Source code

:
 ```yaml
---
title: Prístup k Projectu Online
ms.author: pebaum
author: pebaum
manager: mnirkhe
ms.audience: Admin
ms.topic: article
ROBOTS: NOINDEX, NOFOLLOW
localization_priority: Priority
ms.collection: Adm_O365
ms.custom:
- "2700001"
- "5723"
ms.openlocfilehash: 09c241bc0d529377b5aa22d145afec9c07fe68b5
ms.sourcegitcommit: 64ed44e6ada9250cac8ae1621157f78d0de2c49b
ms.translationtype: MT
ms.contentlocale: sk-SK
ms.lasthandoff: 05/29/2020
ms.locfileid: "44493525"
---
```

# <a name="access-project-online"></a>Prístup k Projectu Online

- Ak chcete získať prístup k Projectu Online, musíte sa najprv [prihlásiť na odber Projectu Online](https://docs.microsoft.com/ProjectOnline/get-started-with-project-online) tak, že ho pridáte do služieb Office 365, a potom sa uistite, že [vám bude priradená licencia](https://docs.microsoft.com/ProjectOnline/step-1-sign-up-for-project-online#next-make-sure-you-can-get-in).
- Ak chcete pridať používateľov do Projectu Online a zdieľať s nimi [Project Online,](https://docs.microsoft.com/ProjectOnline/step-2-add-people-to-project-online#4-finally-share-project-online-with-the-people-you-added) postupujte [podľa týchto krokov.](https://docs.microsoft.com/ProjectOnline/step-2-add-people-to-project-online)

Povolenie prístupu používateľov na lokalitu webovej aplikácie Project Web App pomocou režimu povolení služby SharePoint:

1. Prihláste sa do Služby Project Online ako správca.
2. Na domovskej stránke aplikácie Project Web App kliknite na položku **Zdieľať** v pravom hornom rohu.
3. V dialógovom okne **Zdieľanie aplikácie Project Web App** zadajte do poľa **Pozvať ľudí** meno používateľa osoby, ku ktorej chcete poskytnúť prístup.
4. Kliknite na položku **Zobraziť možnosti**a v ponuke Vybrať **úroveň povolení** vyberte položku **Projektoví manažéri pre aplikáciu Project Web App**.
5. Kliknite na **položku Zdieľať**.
---
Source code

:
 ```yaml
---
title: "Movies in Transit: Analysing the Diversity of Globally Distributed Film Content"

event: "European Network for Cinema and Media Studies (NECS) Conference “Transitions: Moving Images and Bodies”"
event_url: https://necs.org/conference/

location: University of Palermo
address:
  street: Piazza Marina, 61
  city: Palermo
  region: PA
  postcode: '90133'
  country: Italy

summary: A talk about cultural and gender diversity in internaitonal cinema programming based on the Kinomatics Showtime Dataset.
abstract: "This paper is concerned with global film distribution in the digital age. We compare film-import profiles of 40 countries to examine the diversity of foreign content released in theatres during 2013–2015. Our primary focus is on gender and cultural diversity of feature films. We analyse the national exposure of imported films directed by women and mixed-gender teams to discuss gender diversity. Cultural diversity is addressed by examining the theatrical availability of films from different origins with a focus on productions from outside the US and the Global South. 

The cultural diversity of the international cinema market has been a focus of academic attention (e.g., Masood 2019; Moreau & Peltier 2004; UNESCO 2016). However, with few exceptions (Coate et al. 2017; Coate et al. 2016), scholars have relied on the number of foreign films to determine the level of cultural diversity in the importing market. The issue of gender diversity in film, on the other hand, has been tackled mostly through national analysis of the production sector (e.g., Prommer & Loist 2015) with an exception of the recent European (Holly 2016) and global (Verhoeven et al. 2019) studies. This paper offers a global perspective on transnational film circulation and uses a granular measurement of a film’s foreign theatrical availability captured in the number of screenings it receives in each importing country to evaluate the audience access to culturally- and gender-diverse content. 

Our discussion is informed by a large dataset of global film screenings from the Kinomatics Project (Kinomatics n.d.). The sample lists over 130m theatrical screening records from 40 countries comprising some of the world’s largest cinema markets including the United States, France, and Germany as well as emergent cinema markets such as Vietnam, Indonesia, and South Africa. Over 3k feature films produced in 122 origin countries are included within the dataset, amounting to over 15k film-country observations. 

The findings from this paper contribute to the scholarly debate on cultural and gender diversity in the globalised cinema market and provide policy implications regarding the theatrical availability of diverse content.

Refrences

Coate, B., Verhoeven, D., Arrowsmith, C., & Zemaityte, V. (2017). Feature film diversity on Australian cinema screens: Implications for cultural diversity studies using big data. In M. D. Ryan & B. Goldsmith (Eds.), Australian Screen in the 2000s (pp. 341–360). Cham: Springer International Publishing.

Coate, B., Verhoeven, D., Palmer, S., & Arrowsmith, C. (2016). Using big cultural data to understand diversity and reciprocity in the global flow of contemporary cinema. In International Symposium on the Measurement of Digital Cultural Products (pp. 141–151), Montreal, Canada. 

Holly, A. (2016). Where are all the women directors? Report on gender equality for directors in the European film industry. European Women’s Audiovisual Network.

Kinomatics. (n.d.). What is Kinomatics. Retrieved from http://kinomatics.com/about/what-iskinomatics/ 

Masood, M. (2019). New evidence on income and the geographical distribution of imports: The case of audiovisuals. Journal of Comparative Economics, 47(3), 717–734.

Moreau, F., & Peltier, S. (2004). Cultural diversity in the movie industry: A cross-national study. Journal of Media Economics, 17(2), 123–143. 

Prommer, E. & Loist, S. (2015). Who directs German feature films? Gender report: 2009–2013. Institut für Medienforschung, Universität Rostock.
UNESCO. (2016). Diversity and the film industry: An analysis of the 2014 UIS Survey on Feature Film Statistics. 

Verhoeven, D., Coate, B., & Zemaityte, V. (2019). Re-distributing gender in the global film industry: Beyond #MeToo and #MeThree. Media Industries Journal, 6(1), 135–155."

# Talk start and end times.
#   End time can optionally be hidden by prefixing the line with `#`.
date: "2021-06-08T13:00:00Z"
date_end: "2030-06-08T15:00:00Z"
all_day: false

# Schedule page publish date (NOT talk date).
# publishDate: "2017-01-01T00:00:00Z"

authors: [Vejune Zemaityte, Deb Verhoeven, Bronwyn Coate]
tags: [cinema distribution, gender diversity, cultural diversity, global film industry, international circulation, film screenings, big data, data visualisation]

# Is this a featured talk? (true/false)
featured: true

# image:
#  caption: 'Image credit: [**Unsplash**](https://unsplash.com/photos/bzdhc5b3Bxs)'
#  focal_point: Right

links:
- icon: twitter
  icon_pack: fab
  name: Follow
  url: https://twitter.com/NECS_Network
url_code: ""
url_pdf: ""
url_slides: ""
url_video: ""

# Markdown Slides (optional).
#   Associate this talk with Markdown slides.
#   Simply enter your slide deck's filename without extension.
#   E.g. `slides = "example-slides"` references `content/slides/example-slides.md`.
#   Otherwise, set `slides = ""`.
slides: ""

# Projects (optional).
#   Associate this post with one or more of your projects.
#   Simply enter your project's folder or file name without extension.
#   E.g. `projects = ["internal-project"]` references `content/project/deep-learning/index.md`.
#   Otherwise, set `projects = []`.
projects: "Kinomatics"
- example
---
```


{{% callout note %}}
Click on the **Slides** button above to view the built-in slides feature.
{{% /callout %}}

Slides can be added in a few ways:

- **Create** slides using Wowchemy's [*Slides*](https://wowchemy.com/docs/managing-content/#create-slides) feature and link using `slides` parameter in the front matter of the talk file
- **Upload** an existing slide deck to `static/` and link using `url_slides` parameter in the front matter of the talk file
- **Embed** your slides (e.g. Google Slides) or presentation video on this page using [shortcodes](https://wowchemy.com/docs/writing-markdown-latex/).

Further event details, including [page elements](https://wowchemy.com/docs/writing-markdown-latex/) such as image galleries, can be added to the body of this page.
==
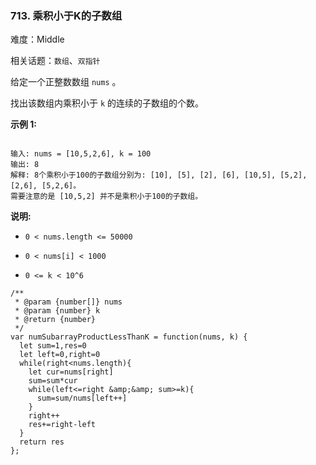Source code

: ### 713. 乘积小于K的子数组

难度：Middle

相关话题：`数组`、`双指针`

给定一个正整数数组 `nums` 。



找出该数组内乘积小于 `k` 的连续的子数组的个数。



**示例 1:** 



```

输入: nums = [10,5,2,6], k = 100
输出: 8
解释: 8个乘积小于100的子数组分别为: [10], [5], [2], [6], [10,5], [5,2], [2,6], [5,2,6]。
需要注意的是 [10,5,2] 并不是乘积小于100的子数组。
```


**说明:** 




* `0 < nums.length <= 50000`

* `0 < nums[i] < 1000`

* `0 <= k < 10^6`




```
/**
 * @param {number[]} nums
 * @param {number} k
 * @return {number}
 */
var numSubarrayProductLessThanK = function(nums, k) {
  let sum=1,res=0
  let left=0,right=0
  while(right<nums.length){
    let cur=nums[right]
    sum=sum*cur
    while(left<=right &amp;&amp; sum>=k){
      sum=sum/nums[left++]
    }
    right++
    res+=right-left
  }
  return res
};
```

> **TASK DESCRIPTION**: Working from the listing above, pick out every line that has "Otherwise" and copy it.

> **YOUR SOLUTION**:
#   Otherwise, set `slides = ""`.
#   Otherwise, set `projects = []`.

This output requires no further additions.